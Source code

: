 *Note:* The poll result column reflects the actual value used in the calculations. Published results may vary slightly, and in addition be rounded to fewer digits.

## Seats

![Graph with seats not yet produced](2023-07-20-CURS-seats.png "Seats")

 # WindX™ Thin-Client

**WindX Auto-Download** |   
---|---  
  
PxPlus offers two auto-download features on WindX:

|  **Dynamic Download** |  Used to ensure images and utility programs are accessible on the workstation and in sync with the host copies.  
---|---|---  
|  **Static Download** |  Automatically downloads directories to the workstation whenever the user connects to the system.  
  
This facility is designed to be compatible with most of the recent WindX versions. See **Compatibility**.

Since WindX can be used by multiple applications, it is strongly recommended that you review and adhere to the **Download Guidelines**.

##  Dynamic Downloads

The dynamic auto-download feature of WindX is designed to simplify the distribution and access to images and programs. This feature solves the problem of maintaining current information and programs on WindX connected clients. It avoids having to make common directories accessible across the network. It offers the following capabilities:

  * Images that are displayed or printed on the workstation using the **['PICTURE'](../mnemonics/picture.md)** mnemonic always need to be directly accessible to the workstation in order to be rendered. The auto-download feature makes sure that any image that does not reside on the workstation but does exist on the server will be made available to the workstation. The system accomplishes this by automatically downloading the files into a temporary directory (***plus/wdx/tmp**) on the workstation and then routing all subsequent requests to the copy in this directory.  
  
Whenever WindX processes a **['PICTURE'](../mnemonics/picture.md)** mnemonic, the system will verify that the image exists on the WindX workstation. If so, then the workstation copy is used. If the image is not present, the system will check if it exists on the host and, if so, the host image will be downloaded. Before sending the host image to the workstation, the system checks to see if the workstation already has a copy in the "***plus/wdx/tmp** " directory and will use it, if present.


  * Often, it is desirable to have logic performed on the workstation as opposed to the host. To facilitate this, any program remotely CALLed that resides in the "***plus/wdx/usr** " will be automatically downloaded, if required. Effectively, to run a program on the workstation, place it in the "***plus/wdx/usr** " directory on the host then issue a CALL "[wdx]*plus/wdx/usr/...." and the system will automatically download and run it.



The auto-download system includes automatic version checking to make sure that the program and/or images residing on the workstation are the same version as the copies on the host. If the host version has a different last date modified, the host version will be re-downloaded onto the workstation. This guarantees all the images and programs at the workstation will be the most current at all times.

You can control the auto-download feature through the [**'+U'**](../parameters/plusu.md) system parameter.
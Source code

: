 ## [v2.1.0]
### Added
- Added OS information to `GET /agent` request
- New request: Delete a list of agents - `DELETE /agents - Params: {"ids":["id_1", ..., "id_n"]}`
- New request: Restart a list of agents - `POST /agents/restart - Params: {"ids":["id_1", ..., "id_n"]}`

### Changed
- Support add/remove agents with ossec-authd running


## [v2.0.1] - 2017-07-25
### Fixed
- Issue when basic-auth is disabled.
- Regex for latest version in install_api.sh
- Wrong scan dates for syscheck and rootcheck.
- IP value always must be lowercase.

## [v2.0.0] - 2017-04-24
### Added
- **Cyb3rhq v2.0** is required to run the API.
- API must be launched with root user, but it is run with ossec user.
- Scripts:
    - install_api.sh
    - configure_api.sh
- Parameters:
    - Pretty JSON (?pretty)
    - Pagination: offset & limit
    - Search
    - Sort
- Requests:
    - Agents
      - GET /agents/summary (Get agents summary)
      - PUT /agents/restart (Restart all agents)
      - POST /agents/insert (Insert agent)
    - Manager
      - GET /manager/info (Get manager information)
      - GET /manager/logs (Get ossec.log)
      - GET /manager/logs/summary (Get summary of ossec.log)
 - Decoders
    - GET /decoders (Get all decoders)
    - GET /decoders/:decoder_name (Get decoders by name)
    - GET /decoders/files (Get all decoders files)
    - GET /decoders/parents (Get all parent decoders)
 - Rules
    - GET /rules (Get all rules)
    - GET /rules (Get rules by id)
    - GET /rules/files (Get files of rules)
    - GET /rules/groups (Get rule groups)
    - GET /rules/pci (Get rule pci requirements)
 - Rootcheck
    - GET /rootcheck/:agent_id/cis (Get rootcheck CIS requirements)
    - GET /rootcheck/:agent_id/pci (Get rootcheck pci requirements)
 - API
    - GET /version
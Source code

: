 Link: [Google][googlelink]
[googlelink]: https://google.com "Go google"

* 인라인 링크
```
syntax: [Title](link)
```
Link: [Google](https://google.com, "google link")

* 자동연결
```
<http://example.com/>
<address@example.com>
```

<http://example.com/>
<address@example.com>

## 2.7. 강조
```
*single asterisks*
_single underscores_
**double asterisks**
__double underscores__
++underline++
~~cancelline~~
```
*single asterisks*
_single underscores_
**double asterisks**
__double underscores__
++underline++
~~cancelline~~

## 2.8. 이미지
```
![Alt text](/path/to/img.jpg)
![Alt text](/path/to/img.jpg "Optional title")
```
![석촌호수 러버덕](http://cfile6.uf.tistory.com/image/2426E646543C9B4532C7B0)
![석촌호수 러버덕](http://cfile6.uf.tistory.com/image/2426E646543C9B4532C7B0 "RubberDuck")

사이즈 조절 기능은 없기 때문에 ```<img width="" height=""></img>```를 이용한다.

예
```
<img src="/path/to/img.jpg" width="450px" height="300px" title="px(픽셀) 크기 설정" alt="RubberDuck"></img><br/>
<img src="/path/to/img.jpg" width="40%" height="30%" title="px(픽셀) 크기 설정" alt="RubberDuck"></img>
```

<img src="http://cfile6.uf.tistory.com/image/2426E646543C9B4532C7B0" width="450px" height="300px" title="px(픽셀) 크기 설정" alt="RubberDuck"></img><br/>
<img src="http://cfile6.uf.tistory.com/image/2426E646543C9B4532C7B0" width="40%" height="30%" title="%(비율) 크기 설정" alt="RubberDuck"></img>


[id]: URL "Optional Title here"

■ PROBLEM TO SOLVE:
Repeat the material above exactly.

■ WRITTEN REPLY:
Source code

: *Note:* The poll result column reflects the actual value used in the calculations. Published results may vary slightly, and in addition be rounded to fewer digits.

## Seats

![Graph with seats not yet produced](2023-07-20-CURS-seats.png "Seats")

 # WindX™ Thin-Client

**WindX Auto-Download** |   
---|---  
  
PxPlus offers two auto-download features on WindX:

|  **Dynamic Download** |  Used to ensure images and utility programs are accessible on the workstation and in sync with the host copies.  
---|---|---  
|  **Static Download** |  Automatically downloads directories to the workstation whenever the user connects to the system.  
  
This facility is designed to be compatible with most of the recent WindX versions. See **Compatibility**.

Since WindX can be used by multiple applications, it is strongly recommended that you review and adhere to the **Download Guidelines**.

##  Dynamic Downloads

The dynamic auto-download feature of WindX is designed to simplify the distribution and access to images and programs. This feature solves the problem of maintaining current information and programs on WindX connected clients. It avoids having to make common directories accessible across the network. It offers the following capabilities:

  * Images that are displayed or printed on the workstation using the **['PICTURE'](../mnemonics/picture.md)** mnemonic always need to be directly accessible to the workstation in order to be rendered. The auto-download feature makes sure that any image that does not reside on the workstation but does exist on the server will be made available to the workstation. The system accomplishes this by automatically downloading the files into a temporary directory (***plus/wdx/tmp**) on the workstation and then routing all subsequent requests to the copy in this directory.  
  
Whenever WindX processes a **['PICTURE'](../mnemonics/picture.md)** mnemonic, the system will verify that the image exists on the WindX workstation. If so, then the workstation copy is used. If the image is not present, the system will check if it exists on the host and, if so, the host image will be downloaded. Before sending the host image to the workstation, the system checks to see if the workstation already has a copy in the "***plus/wdx/tmp** " directory and will use it, if present.


  * Often, it is desirable to have logic performed on the workstation as opposed to the host. To facilitate this, any program remotely CALLed that resides in the "***plus/wdx/usr** " will be automatically downloaded, if required. Effectively, to run a program on the workstation, place it in the "***plus/wdx/usr** " directory on the host then issue a CALL "[wdx]*plus/wdx/usr/...." and the system will automatically download and run it.



The auto-download system includes automatic version checking to make sure that the program and/or images residing on the workstation are the same version as the copies on the host. If the host version has a different last date modified, the host version will be re-downloaded onto the workstation. This guarantees all the images and programs at the workstation will be the most current at all times.

You can control the auto-download feature through the [**'+U'**](../parameters/plusu.md) system parameter.
Source code

: ## [v2.1.0]
### Added
- Added OS information to `GET /agent` request
- New request: Delete a list of agents - `DELETE /agents - Params: {"ids":["id_1", ..., "id_n"]}`
- New request: Restart a list of agents - `POST /agents/restart - Params: {"ids":["id_1", ..., "id_n"]}`

### Changed
- Support add/remove agents with ossec-authd running


## [v2.0.1] - 2017-07-25
### Fixed
- Issue when basic-auth is disabled.
- Regex for latest version in install_api.sh
- Wrong scan dates for syscheck and rootcheck.
- IP value always must be lowercase.

## [v2.0.0] - 2017-04-24
### Added
- **Cyb3rhq v2.0** is required to run the API.
- API must be launched with root user, but it is run with ossec user.
- Scripts:
    - install_api.sh
    - configure_api.sh
- Parameters:
    - Pretty JSON (?pretty)
    - Pagination: offset & limit
    - Search
    - Sort
- Requests:
    - Agents
      - GET /agents/summary (Get agents summary)
      - PUT /agents/restart (Restart all agents)
      - POST /agents/insert (Insert agent)
    - Manager
      - GET /manager/info (Get manager information)
      - GET /manager/logs (Get ossec.log)
      - GET /manager/logs/summary (Get summary of ossec.log)
 - Decoders
    - GET /decoders (Get all decoders)
    - GET /decoders/:decoder_name (Get decoders by name)
    - GET /decoders/files (Get all decoders files)
    - GET /decoders/parents (Get all parent decoders)
 - Rules
    - GET /rules (Get all rules)
    - GET /rules (Get rules by id)
    - GET /rules/files (Get files of rules)
    - GET /rules/groups (Get rule groups)
    - GET /rules/pci (Get rule pci requirements)
 - Rootcheck
    - GET /rootcheck/:agent_id/cis (Get rootcheck CIS requirements)
    - GET /rootcheck/:agent_id/pci (Get rootcheck pci requirements)
 - API
    - GET /version
Source code

: Link: [Google][googlelink]
[googlelink]: https://google.com "Go google"

* 인라인 링크
```
syntax: [Title](link)
```
Link: [Google](https://google.com, "google link")

* 자동연결
```
<http://example.com/>
<address@example.com>
```

<http://example.com/>
<address@example.com>

## 2.7. 강조
```
*single asterisks*
_single underscores_
**double asterisks**
__double underscores__
++underline++
~~cancelline~~
```
*single asterisks*
_single underscores_
**double asterisks**
__double underscores__
++underline++
~~cancelline~~

## 2.8. 이미지
```
![Alt text](/path/to/img.jpg)
![Alt text](/path/to/img.jpg "Optional title")
```
![석촌호수 러버덕](http://cfile6.uf.tistory.com/image/2426E646543C9B4532C7B0)
![석촌호수 러버덕](http://cfile6.uf.tistory.com/image/2426E646543C9B4532C7B0 "RubberDuck")

사이즈 조절 기능은 없기 때문에 ```<img width="" height=""></img>```를 이용한다.

예
```
<img src="/path/to/img.jpg" width="450px" height="300px" title="px(픽셀) 크기 설정" alt="RubberDuck"></img><br/>
<img src="/path/to/img.jpg" width="40%" height="30%" title="px(픽셀) 크기 설정" alt="RubberDuck"></img>
```

<img src="http://cfile6.uf.tistory.com/image/2426E646543C9B4532C7B0" width="450px" height="300px" title="px(픽셀) 크기 설정" alt="RubberDuck"></img><br/>
<img src="http://cfile6.uf.tistory.com/image/2426E646543C9B4532C7B0" width="40%" height="30%" title="%(비율) 크기 설정" alt="RubberDuck"></img>


[id]: URL "Optional Title here"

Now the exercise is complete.